Problem details: Where does the word "CERTIFICATE" occur in the data below? Copy each line that holds it.

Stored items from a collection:
======

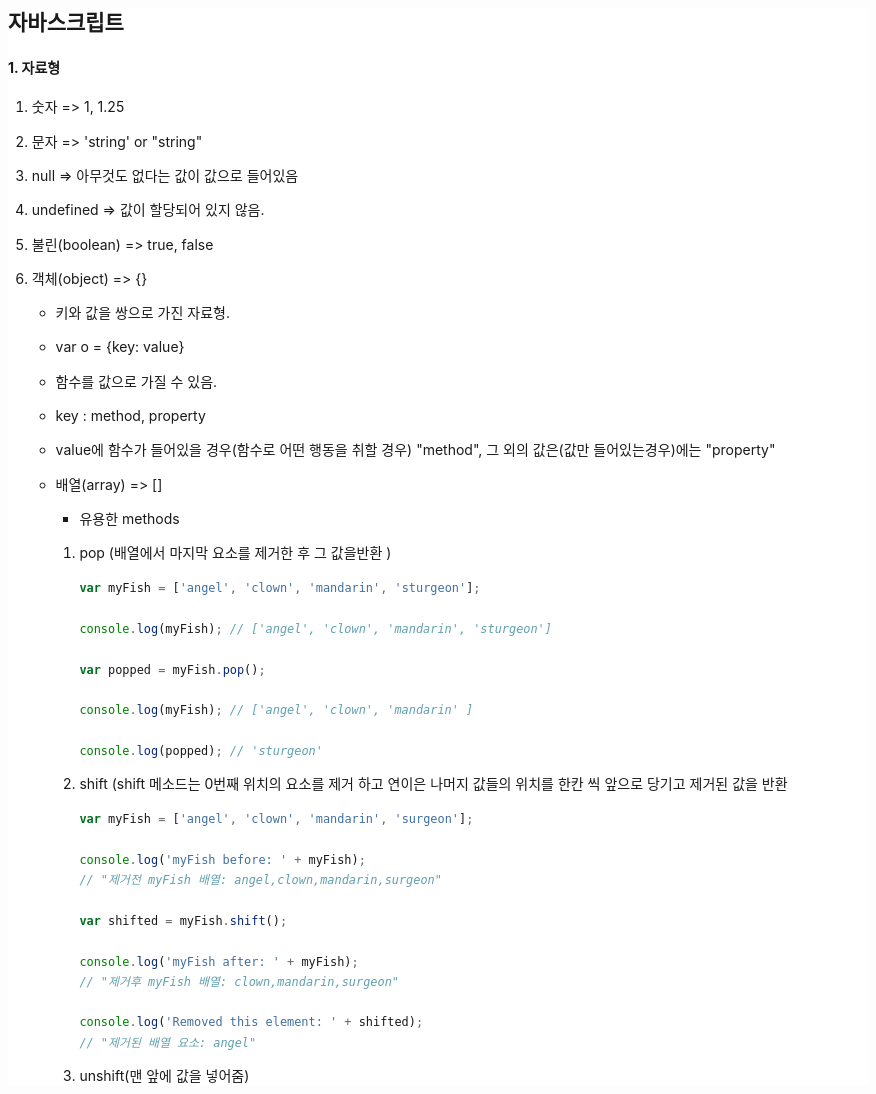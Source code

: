 ## 자바스크립트

#### 1. 자료형

   1. 숫자 => 1, 1.25

   2. 문자 => 'string' or "string"

   3. null => 아무것도 없다는 값이 값으로 들어있음

   4. undefined => 값이 할당되어 있지 않음.

   5. 불린(boolean) => true, false

   6. 객체(object) => {}

      * 키와 값을 쌍으로 가진 자료형.

      * var o = {key: value}

      * 함수를 값으로 가질 수 있음.

      * key : method, property

      * value에 함수가 들어있을 경우(함수로 어떤 행동을 취할 경우) "method", 그 외의 값은(값만 들어있는경우)에는 "property"

      * 배열(array) => []

        * 유용한 methods

        1. pop (배열에서 마지막 요소를 제거한 후 그 값을반환 )

           ```javascript
           var myFish = ['angel', 'clown', 'mandarin', 'sturgeon'];
           
           console.log(myFish); // ['angel', 'clown', 'mandarin', 'sturgeon']
           
           var popped = myFish.pop();
           
           console.log(myFish); // ['angel', 'clown', 'mandarin' ]
           
           console.log(popped); // 'sturgeon'
           ```

        2. shift (shift 메소드는 0번째 위치의 요소를 제거 하고 연이은 나머지 값들의 위치를 한칸 씩 앞으로 당기고 제거된 값을 반환 

           ```javascript
           var myFish = ['angel', 'clown', 'mandarin', 'surgeon'];
           
           console.log('myFish before: ' + myFish);
           // "제거전 myFish 배열: angel,clown,mandarin,surgeon"
           
           var shifted = myFish.shift(); 
           
           console.log('myFish after: ' + myFish); 
           // "제거후 myFish 배열: clown,mandarin,surgeon" 
           
           console.log('Removed this element: ' + shifted); 
           // "제거된 배열 요소: angel"
           ```

        3. unshift(맨 앞에 값을 넣어줌)
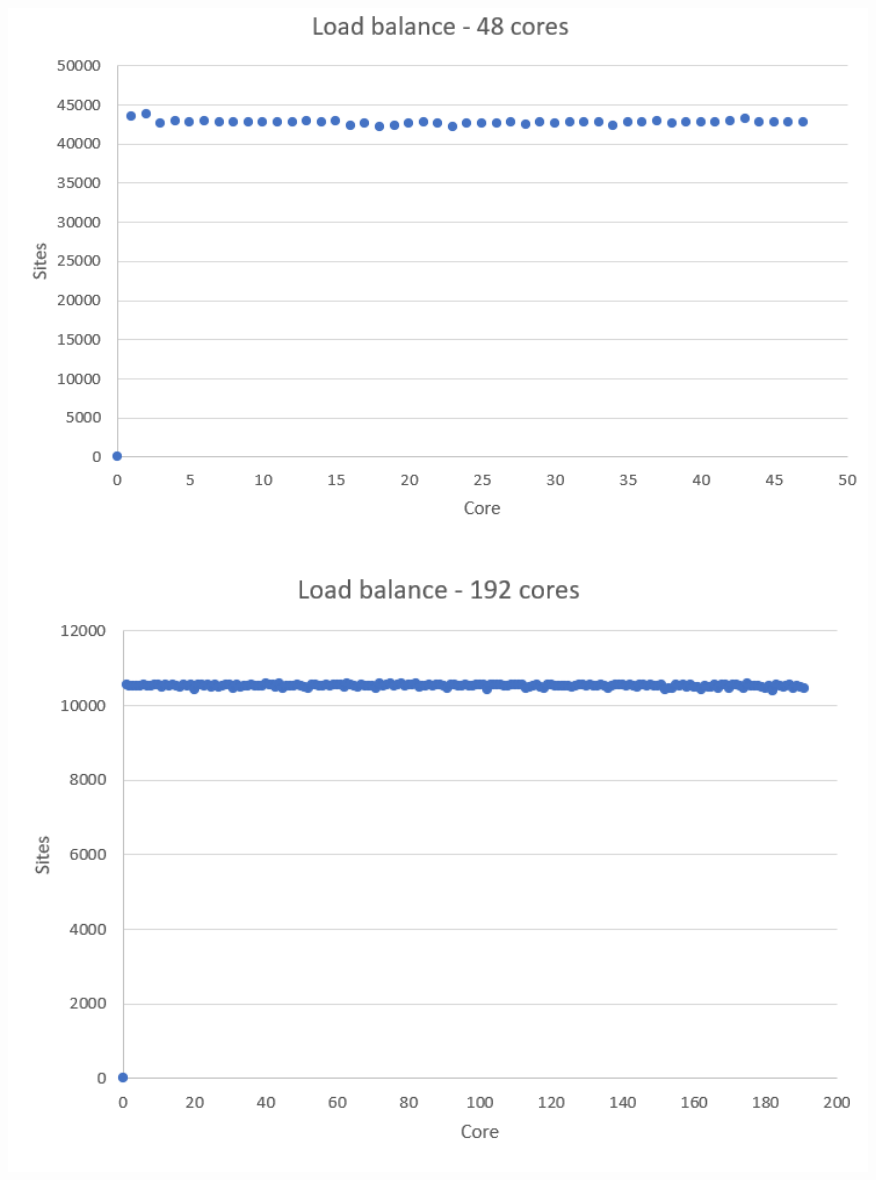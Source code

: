 <p align="center"><img src="../fig/04/Parmetis_48c.PNG" width="100%"/></p>


<p align="center"><img src="../fig/04/Parmetis_192c.PNG" width="100%"/></p>
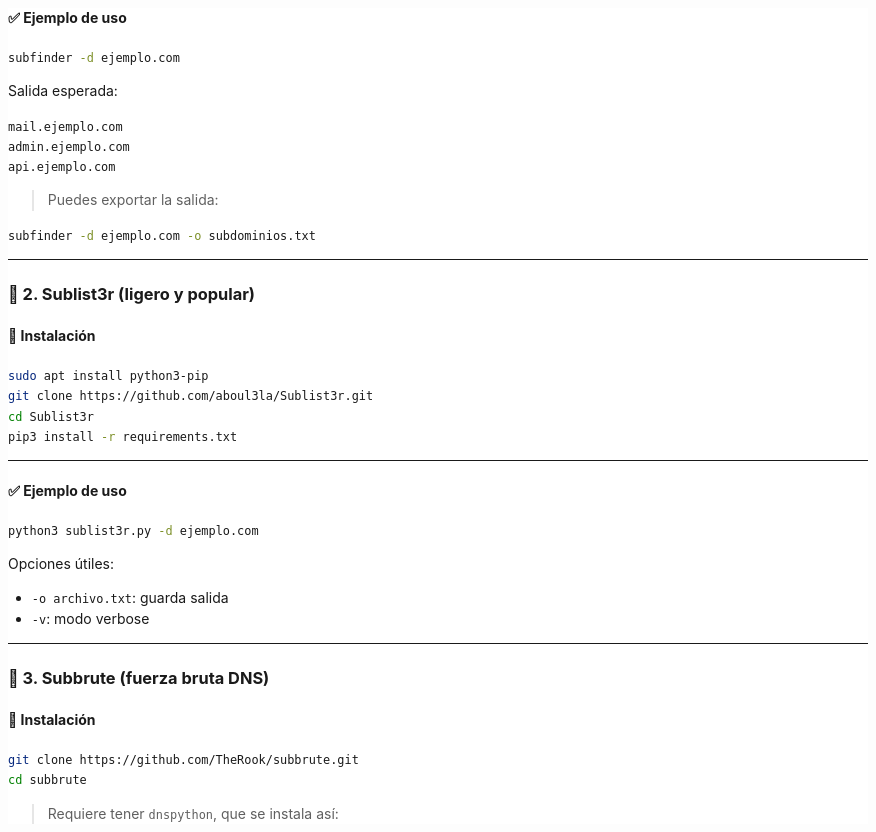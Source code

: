 
#### ✅ Ejemplo de uso

```bash
subfinder -d ejemplo.com
```

Salida esperada:

```
mail.ejemplo.com
admin.ejemplo.com
api.ejemplo.com
```

> Puedes exportar la salida:

```bash
subfinder -d ejemplo.com -o subdominios.txt
```

---

### 🐍 2. Sublist3r (ligero y popular)

#### 🔧 Instalación

```bash
sudo apt install python3-pip
git clone https://github.com/aboul3la/Sublist3r.git
cd Sublist3r
pip3 install -r requirements.txt
```

---

#### ✅ Ejemplo de uso

```bash
python3 sublist3r.py -d ejemplo.com
```

Opciones útiles:

- `-o archivo.txt`: guarda salida
- `-v`: modo verbose

---

### 🔎 3. Subbrute (fuerza bruta DNS)

#### 🔧 Instalación

```bash
git clone https://github.com/TheRook/subbrute.git
cd subbrute
```

> Requiere tener `dnspython`, que se instala así:
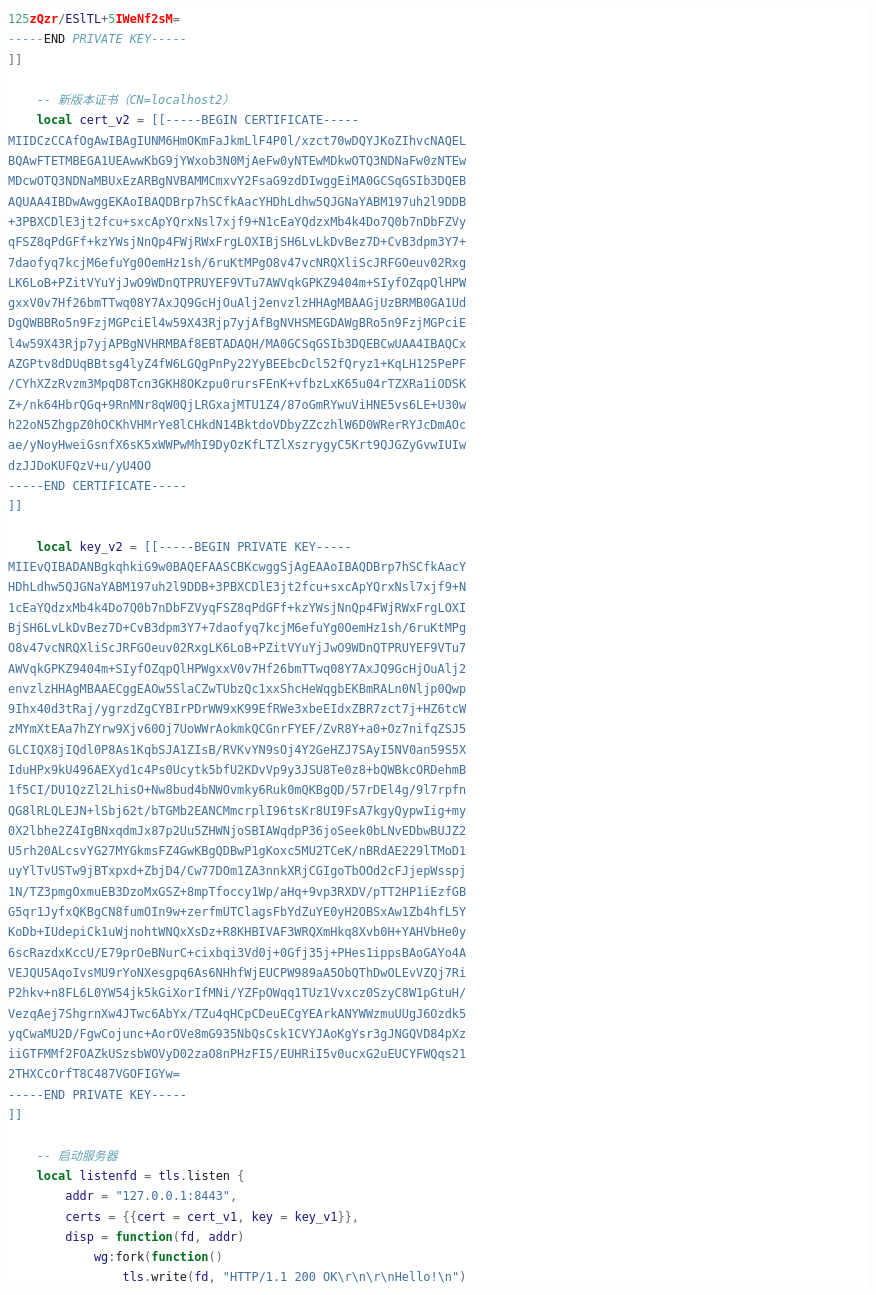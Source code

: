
 ```lua validate
125zQzr/ESlTL+5IWeNf2sM=
-----END PRIVATE KEY-----
]]

    -- 新版本证书（CN=localhost2）
    local cert_v2 = [[-----BEGIN CERTIFICATE-----
MIIDCzCCAfOgAwIBAgIUNM6HmOKmFaJkmLlF4P0l/xzct70wDQYJKoZIhvcNAQEL
BQAwFTETMBEGA1UEAwwKbG9jYWxob3N0MjAeFw0yNTEwMDkwOTQ3NDNaFw0zNTEw
MDcwOTQ3NDNaMBUxEzARBgNVBAMMCmxvY2FsaG9zdDIwggEiMA0GCSqGSIb3DQEB
AQUAA4IBDwAwggEKAoIBAQDBrp7hSCfkAacYHDhLdhw5QJGNaYABM197uh2l9DDB
+3PBXCDlE3jt2fcu+sxcApYQrxNsl7xjf9+N1cEaYQdzxMb4k4Do7Q0b7nDbFZVy
qFSZ8qPdGFf+kzYWsjNnQp4FWjRWxFrgLOXIBjSH6LvLkDvBez7D+CvB3dpm3Y7+
7daofyq7kcjM6efuYg0OemHz1sh/6ruKtMPgO8v47vcNRQXliScJRFGOeuv02Rxg
LK6LoB+PZitVYuYjJwO9WDnQTPRUYEF9VTu7AWVqkGPKZ9404m+SIyfOZqpQlHPW
gxxV0v7Hf26bmTTwq08Y7AxJQ9GcHjOuAlj2envzlzHHAgMBAAGjUzBRMB0GA1Ud
DgQWBBRo5n9FzjMGPciEl4w59X43Rjp7yjAfBgNVHSMEGDAWgBRo5n9FzjMGPciE
l4w59X43Rjp7yjAPBgNVHRMBAf8EBTADAQH/MA0GCSqGSIb3DQEBCwUAA4IBAQCx
AZGPtv8dDUqBBtsg4lyZ4fW6LGQgPnPy22YyBEEbcDcl52fQryz1+KqLH125PePF
/CYhXZzRvzm3MpqD8Tcn3GKH8OKzpu0rursFEnK+vfbzLxK65u04rTZXRa1iODSK
Z+/nk64HbrQGq+9RnMNr8qW0QjLRGxajMTU1Z4/87oGmRYwuViHNE5vs6LE+U30w
h22oN5ZhgpZ0hOCKhVHMrYe8lCHkdN14BktdoVDbyZZczhlW6D0WRerRYJcDmAOc
ae/yNoyHweiGsnfX6sK5xWWPwMhI9DyOzKfLTZlXszrygyC5Krt9QJGZyGvwIUIw
dzJJDoKUFQzV+u/yU4OO
-----END CERTIFICATE-----
]]

    local key_v2 = [[-----BEGIN PRIVATE KEY-----
MIIEvQIBADANBgkqhkiG9w0BAQEFAASCBKcwggSjAgEAAoIBAQDBrp7hSCfkAacY
HDhLdhw5QJGNaYABM197uh2l9DDB+3PBXCDlE3jt2fcu+sxcApYQrxNsl7xjf9+N
1cEaYQdzxMb4k4Do7Q0b7nDbFZVyqFSZ8qPdGFf+kzYWsjNnQp4FWjRWxFrgLOXI
BjSH6LvLkDvBez7D+CvB3dpm3Y7+7daofyq7kcjM6efuYg0OemHz1sh/6ruKtMPg
O8v47vcNRQXliScJRFGOeuv02RxgLK6LoB+PZitVYuYjJwO9WDnQTPRUYEF9VTu7
AWVqkGPKZ9404m+SIyfOZqpQlHPWgxxV0v7Hf26bmTTwq08Y7AxJQ9GcHjOuAlj2
envzlzHHAgMBAAECggEAOw5SlaCZwTUbzQc1xxShcHeWqgbEKBmRALn0Nljp0Qwp
9Ihx40d3tRaj/ygrzdZgCYBIrPDrWW9xK99EfRWe3xbeEIdxZBR7zct7j+HZ6tcW
zMYmXtEAa7hZYrw9Xjv60Oj7UoWWrAokmkQCGnrFYEF/ZvR8Y+a0+Oz7nifqZSJ5
GLCIQX8jIQdl0P8As1KqbSJA1ZIsB/RVKvYN9sOj4Y2GeHZJ7SAyI5NV0an59S5X
IduHPx9kU496AEXyd1c4Ps0Ucytk5bfU2KDvVp9y3JSU8Te0z8+bQWBkcORDehmB
1f5CI/DU1QzZl2LhisO+Nw8bud4bNWOvmky6Ruk0mQKBgQD/57rDEl4g/9l7rpfn
QG8lRLQLEJN+lSbj62t/bTGMb2EANCMmcrplI96tsKr8UI9FsA7kgyQypwIig+my
0X2lbhe2Z4IgBNxqdmJx87p2Uu5ZHWNjoSBIAWqdpP36joSeek0bLNvEDbwBUJZ2
U5rh20ALcsvYG27MYGkmsFZ4GwKBgQDBwP1gKoxc5MU2TCeK/nBRdAE229lTMoD1
uyYlTvUSTw9jBTxpxd+ZbjD4/Cw77DOm1ZA3nnkXRjCGIgoTbOOd2cFJjepWsspj
1N/TZ3pmgOxmuEB3DzoMxGSZ+8mpTfoccy1Wp/aHq+9vp3RXDV/pTT2HP1iEzfGB
G5qr1JyfxQKBgCN8fumOIn9w+zerfmUTClagsFbYdZuYE0yH2OBSxAw1Zb4hfL5Y
KoDb+IUdepiCk1uWjnohtWNQxXsDz+R8KHBIVAF3WRQXmHkq8Xvb0H+YAHVbHe0y
6scRazdxKccU/E79prOeBNurC+cixbqi3Vd0j+0Gfj35j+PHes1ippsBAoGAYo4A
VEJQU5AqoIvsMU9rYoNXesgpq6As6NHhfWjEUCPW989aA5ObQThDwOLEvVZQj7Ri
P2hkv+n8FL6L0YW54jk5kGiXorIfMNi/YZFpOWqq1TUz1Vvxcz0SzyC8W1pGtuH/
VezqAej7ShgrnXw4JTwc6AbYx/TZu4qHCpCDeuECgYEArkANYWWzmuUUgJ6Ozdk5
yqCwaMU2D/FgwCojunc+AorOVe8mG935NbQsCsk1CVYJAoKgYsr3gJNGQVD84pXz
iiGTFMMf2FOAZkUSzsbWOVyD02zaO8nPHzFI5/EUHRiI5v0ucxG2uEUCYFWQqs21
2THXCcOrfT8C487VGOFIGYw=
-----END PRIVATE KEY-----
]]

    -- 启动服务器
    local listenfd = tls.listen {
        addr = "127.0.0.1:8443",
        certs = {{cert = cert_v1, key = key_v1}},
        disp = function(fd, addr)
            wg:fork(function()
                tls.write(fd, "HTTP/1.1 200 OK\r\n\r\nHello!\n")
```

======

Your solution:
    local cert_v2 = [[-----BEGIN CERTIFICATE-----
-----END CERTIFICATE-----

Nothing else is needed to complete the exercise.